If numbers are any indication, the Roanoke Valley is taking a real interest in becoming more healthy.
Several hundred people of all ages gathered at Ledgerwood Park Saturday to learn more about eating healthy and moving more at the second annual FamilyFest at Ledgerwood Park.
Children of all ages came out to play on the newly refurbished playground, partake in some treats provided by organizations and participate in health screenings.
Cardra Burns, director of Halifax County’s Public Health System, said Community Health Initiative events are being well received in the Valley. She said there are lots of interactive activities helping families enjoy becoming healthy.
The Initiative is made up of representatives from health groups across the Roanoke Valley. The purpose is to improve the area’s health rankings, which are some of the worst in the state.
Burns said she was very pleased with the turnout.
“(The Initiative) is great for the community,” she said.
Audrey Hardy, one of the event coordinators and director of the Initiative, said she couldn’t have ask for a better day and she was very pleased with community response to the Fest.
She said the Initiative is doing what it can to encourage people to get up and move, and to eat in more healthy ways.
“We’ve got a lot of things coming up over the next five years,” said Hardy, adding there is a push to provide better access to fresh fruits and vegetables, and to encourage exercise in family settings, such as play dates and other events like FamilyFest.
Tim Bell brought his family to FamilyFest after the Relay for Life event Saturday. He sampled the vegetable and fruit infused water at the Phi Theta Kappa booth — cucumber and lemon-berry.

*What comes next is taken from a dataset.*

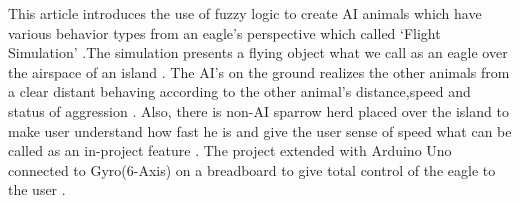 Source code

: This article introduces the use of fuzzy logic to create AI animals which have various behavior types from an eagle’s perspective  which called ‘Flight Simulation’ .The simulation presents a flying object what we call as an eagle over the airspace of an island . The AI’s on the ground realizes the other animals from a clear distant behaving  according to the other animal’s distance,speed and status of aggression . Also, there is non-AI sparrow herd placed over the island to make user understand how fast he is and give the user sense of speed what can be called as an in-project feature .  The project extended with Arduino Uno connected to Gyro(6-Axis) on a breadboard to give total control of the eagle  to the user .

“They’re both good,” he said. “I like the lemon berry best because I love lemon.”
Ebony Ivey brought her three children to enjoy FamilyFest. She said because there aren’t a lot of children’s activities in the area, her kids were “super excited” about coming.
They were able to meet Mickey Mouse and Minnie along with Doc McStuffins, played on the playground, as well as games like cornhole, pick a duck and other games for prizes.
“To me, I hope this will be more of an annual thing,” Ivey said. “I’m a recipe junky so I picked up a few recipes. I like the fact they’re promoting getting children active and promoting playing. I think things like this gets kids and parents out more. I know it does me.”
Debra Sanders, one of the FamilyFest coordinators said, “This will be an annual event as long as I can do it.”